What this task involves: In the entries below, count each line where "which" appears. Give the total and nothing more.

[Start of section]

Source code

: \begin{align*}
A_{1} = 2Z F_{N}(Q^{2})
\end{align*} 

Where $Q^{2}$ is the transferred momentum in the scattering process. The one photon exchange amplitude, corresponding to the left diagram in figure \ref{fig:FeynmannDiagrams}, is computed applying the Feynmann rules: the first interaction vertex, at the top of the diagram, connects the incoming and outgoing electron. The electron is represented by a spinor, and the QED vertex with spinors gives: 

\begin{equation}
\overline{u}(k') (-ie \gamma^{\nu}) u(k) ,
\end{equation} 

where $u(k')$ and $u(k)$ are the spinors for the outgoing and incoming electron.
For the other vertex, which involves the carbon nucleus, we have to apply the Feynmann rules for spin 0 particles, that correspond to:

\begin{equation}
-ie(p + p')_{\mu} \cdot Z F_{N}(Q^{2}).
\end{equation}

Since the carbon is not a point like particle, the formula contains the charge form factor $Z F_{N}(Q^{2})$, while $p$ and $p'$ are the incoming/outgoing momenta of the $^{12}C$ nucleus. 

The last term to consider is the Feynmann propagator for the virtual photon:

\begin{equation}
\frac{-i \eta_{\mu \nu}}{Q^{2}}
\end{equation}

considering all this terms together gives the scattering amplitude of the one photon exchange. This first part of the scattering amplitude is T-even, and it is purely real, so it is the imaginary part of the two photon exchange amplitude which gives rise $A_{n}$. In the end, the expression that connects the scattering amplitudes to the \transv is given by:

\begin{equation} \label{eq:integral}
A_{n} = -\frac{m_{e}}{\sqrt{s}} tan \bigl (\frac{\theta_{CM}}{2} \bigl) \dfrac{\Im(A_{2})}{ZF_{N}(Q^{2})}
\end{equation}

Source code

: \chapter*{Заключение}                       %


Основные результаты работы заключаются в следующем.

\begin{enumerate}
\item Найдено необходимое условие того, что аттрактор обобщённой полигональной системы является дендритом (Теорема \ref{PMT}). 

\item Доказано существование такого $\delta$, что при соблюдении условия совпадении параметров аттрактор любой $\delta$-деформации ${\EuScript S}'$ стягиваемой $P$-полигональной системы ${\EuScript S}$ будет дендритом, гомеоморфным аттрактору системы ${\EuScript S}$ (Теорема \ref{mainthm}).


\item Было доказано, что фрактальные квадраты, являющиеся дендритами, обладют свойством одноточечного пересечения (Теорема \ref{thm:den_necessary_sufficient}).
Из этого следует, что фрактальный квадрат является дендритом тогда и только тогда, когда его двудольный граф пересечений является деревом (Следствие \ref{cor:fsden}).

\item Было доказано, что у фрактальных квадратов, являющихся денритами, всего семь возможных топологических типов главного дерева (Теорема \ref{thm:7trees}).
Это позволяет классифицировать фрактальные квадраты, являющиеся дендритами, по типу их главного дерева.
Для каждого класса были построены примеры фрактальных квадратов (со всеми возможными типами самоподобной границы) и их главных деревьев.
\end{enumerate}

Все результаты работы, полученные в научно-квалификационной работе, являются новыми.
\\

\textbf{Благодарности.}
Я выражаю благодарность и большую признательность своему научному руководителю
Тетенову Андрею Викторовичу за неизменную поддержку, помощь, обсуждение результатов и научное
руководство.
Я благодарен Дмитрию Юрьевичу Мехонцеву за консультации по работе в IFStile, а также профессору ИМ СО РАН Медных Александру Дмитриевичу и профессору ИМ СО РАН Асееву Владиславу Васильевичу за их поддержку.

[End of section]

Answer for the task: 2